From the original questioner:
The sash pivots at the horizontal plane. It tilts in at the top and out at the bottom about 15- 20 degrees. There is a stop at the top and I assume a latch at the bottom. There is probably a casement type throw like on an old school casement window, hinges and stays, works like a door. I am not too worried about the weather stripping as I can use a new style flanged tube seal routed into the sash or jamb. I’m just looking for a pivot hinge that will work around the window.


From contributor D:
The only time I built one of these I re-used the existing pivots - a simple affair consisting of a long pin through one sleeve and into another sleeve. A small catch was used at center bottom to latch it closed. This was a lot like some interior transom hardware I have seen.

The weather strip was spring bronze. The upper stop was on the outside, ran 180 degrees, and covered the sash/frame joint, and the inner stop was located on the lower half, 180 degrees again. Each stop was actually just under 180 degrees, and allowed the sash to rotate 90 degrees. No screen or storm sash.

Another design I'm familiar with used a rotating round sash that had a half round (divided) glass panel in one half, and open in the other half. This was set in a frame with a fixed half sash (divided glass again) in the upper half. The lower, inner sash could rotate 180 degrees to provide a 180 degree open window. No hardware or weather strip was used. The rotation was the same plane as the wall, whereas the first example has rotation 90 degrees to the wall.



From the original questioner:
The first you describe is the same as what I need, as to the inner stop. Was that set flush to the inner edge of the jamb, thus pushing the actual sash outwards to the thickness of the stop? I don't think the old unit is still available to scavenge the pivots from. Also was there any way to access the hinge after unit was installed?


From contributor M:
I use a hinge from G-U Hardware. As far as weather stripping, I use the two sets of stops like Contributor D. One set is mounted to the exterior and one to the interior with a kerf in bulb on the sash edge.


From contributor M:
Whoops, I didn't mean the stops were interior and exterior. The stops go to oneside with a set top and bottom. One set of stops fixes to the sash and the other fixes to the jamb.


From contributor H:
Unless you are trying to do a reproduction pivot hinge you can use most any cup/pin combination that will allow the pivot. Only problem here is that the cup pockets are in the sash and the pins would be inserted through the outside of the jamb making removal of the sash after installation of the window impossible. I've always loved round operating windows.


From contributor D:
The pivots were brass. Two sleeves, one through the sash and the other in the frame. Both sleeves had a small flange. The pivots were much like a scaffold nail - two headed, and about 3/16" diameter brass, pointed on one end.

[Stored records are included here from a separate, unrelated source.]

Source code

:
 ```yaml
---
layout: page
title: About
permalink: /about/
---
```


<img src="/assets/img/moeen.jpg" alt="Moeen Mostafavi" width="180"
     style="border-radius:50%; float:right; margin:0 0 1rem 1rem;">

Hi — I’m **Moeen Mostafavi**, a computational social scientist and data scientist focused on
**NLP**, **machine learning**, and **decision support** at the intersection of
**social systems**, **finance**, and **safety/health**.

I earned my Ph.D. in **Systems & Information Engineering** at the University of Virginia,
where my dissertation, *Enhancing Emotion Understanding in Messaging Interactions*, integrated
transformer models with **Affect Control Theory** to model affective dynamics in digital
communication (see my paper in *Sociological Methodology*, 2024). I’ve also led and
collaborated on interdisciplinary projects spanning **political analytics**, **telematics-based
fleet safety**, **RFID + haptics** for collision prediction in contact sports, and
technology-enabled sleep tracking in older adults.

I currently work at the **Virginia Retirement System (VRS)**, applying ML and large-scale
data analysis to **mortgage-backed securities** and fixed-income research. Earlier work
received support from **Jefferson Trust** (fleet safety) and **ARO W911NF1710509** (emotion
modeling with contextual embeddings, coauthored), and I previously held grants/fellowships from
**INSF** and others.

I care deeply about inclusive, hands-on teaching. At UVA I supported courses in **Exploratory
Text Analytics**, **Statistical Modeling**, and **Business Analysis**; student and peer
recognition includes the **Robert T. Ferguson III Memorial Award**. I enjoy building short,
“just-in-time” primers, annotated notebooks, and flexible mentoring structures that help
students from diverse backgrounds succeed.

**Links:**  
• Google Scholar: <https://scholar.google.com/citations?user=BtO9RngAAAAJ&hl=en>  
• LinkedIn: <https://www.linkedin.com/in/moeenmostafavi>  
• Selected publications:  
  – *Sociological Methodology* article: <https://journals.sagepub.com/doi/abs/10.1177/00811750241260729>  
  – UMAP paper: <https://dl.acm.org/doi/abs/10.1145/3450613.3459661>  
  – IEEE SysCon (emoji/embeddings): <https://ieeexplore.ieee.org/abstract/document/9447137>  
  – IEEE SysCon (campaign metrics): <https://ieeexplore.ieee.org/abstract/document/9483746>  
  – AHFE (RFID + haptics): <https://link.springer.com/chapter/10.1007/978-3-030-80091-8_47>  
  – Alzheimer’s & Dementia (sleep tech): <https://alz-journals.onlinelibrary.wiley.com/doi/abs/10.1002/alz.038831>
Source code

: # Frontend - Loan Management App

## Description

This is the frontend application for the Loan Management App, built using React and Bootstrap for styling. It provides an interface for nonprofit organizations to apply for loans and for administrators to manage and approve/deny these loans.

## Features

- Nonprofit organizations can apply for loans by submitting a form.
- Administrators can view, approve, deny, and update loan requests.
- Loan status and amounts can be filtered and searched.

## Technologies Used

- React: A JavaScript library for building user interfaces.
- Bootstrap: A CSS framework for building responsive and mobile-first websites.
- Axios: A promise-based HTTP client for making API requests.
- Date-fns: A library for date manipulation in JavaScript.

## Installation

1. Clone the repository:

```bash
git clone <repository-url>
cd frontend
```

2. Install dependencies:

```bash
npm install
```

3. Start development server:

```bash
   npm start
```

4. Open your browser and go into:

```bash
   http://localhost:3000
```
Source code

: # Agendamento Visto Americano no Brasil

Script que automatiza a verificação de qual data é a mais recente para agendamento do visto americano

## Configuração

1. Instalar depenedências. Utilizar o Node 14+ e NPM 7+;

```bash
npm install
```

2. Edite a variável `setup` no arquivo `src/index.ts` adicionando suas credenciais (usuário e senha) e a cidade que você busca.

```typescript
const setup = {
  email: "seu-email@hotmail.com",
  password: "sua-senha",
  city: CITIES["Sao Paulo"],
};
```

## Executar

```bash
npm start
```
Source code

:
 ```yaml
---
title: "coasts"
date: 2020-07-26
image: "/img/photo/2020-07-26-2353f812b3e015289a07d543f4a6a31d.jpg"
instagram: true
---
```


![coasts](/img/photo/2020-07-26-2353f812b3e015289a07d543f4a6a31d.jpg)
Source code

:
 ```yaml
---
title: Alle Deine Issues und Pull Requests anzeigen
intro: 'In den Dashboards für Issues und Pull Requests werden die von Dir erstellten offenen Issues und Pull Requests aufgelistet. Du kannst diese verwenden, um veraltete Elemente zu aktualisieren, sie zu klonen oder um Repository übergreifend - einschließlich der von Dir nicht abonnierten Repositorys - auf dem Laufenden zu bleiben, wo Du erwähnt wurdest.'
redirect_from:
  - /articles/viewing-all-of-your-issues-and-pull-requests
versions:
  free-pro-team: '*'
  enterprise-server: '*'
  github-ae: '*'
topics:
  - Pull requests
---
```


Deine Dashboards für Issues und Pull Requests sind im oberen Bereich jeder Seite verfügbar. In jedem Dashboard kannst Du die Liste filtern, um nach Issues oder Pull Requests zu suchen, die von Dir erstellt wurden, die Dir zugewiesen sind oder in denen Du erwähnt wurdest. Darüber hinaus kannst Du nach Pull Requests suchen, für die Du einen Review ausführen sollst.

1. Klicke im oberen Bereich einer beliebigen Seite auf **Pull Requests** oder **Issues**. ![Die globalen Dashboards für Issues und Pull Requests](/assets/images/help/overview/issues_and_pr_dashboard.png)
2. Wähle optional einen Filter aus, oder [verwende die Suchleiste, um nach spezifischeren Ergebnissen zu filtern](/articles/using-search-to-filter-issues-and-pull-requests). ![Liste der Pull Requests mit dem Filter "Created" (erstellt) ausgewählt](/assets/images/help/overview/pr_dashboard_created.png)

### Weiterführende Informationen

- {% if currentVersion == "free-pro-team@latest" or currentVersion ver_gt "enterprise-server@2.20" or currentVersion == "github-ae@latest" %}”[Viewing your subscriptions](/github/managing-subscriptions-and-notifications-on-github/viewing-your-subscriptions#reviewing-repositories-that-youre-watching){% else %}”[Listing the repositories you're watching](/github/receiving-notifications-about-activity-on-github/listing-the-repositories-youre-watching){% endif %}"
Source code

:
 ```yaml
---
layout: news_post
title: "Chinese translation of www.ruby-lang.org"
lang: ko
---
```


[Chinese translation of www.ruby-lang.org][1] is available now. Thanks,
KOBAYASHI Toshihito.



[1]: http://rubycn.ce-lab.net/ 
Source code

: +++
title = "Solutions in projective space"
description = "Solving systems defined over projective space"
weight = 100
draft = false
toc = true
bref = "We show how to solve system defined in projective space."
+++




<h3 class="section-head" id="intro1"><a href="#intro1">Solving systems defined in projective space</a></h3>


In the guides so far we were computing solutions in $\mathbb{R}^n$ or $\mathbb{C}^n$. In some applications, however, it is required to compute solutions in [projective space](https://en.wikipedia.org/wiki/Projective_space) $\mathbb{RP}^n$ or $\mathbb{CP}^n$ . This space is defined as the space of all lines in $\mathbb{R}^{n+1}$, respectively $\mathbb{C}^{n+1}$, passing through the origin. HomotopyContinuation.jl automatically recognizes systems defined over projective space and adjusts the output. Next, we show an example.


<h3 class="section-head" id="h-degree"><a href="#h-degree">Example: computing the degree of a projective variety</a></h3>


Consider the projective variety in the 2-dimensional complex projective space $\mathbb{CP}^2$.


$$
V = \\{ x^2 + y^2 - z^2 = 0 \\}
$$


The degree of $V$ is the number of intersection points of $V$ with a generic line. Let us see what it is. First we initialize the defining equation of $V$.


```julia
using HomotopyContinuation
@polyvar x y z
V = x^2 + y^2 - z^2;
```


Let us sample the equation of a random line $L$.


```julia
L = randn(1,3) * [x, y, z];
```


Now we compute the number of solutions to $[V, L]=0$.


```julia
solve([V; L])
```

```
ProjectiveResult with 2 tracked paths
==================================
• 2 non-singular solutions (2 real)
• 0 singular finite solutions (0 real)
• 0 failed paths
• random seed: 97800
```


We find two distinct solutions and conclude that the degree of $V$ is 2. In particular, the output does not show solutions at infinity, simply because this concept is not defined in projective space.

They were driven into the frame through the sash sleeve, and left a 1/4" headed protrusion for later removal as needed. Pull the pins and the sash popped out - fairly primitive. The sash sleeve went into the Ogee sash sticking on the interior side of the glass (single glazed, with glazing compound to the exterior - old style). The sash was divided with a square light in the center, four 90 degree corner lights and four lights with one curved edge at the four sides - the muntin bars did not hit the sash at the 180 degree horizontals. I have seen pie shaped lights where this would be the case, but was not able to inspect to see how they were dealt with.

If I recall, the lower inner stop was flush with the interior face of the jamb, and the sash was rabbeted. The lower edge of the sash had a strong bevel, and the stop hid this. The same with the upper edge of the sash - strong bevel to allow clearance for weather strip when pivoted. The outer stop was proud of the exterior jamb line, and beveled on the upper edge to shed water.